▸ **Task**: In the records below, find the line with "2. copy the" and the line with "3. run cmd: terraform". Print both exactly, along with every line between them, and no other line.

▸ **Dataset content**:
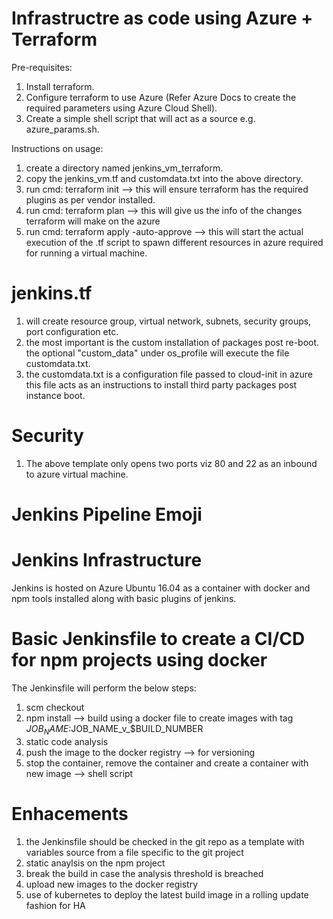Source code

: # Infrastructre as code using Azure + Terraform

Pre-requisites:

1.  Install terraform.
2.  Configure terraform to use Azure (Refer Azure Docs to create the required parameters using Azure Cloud Shell).
3.  Create a simple shell script that will act as a source e.g. azure_params.sh.

Instructions on usage:
1. create a directory named jenkins_vm_terraform.
2. copy the jenkins_vm.tf and customdata.txt into the above directory.
3. run cmd: terraform init --> this will ensure terraform has the required plugins as per vendor installed.
4. run cmd: terraform plan --> this will give us the info of the changes terraform will make on the azure
5. run cmd: terraform apply -auto-approve --> this will start the actual execution of the .tf script to spawn different resources in azure required for running a virtual machine.

# jenkins.tf 
1. will create resource group, virtual network, subnets, security groups, port configuration etc.
2. the most important is the custom installation of packages post re-boot. the optional "custom_data" under os_profile will execute the file customdata.txt.
3. the customdata.txt is a configuration file passed to cloud-init in azure this file acts as an instructions to install third party packages post instance boot.

# Security
1. The above template only opens two ports viz 80 and 22 as an inbound to azure virtual machine.


# Jenkins Pipeline Emoji

# Jenkins Infrastructure
  
  Jenkins is hosted on Azure Ubuntu 16.04 as a container with docker and npm tools installed along with basic plugins of jenkins.

# Basic Jenkinsfile to create a CI/CD for npm projects using docker

The Jenkinsfile will perform the below steps:

  1. scm checkout 
  2. npm install --> build using a docker file to create images with tag $JOB_NAME:$JOB_NAME_v_$BUILD_NUMBER
  3. static code analysis
  3. push the image to the docker registry --> for versioning
  4. stop the container, remove the container and create a container with new image --> shell script
  
# Enhacements

  1. the Jenkinsfile should be checked in the git repo as a template with variables source from a file specific to the git project
  2. static anaylsis on the npm project 
  3. break the build in case the analysis threshold is breached
  4. upload new images to the docker registry
  5. use of kubernetes to deploy the latest build image in a rolling update fashion for HA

▸ **Answer section**:
2. copy the jenkins_vm.tf and customdata.txt into the above directory.
3. run cmd: terraform init --> this will ensure terraform has the required plugins as per vendor installed.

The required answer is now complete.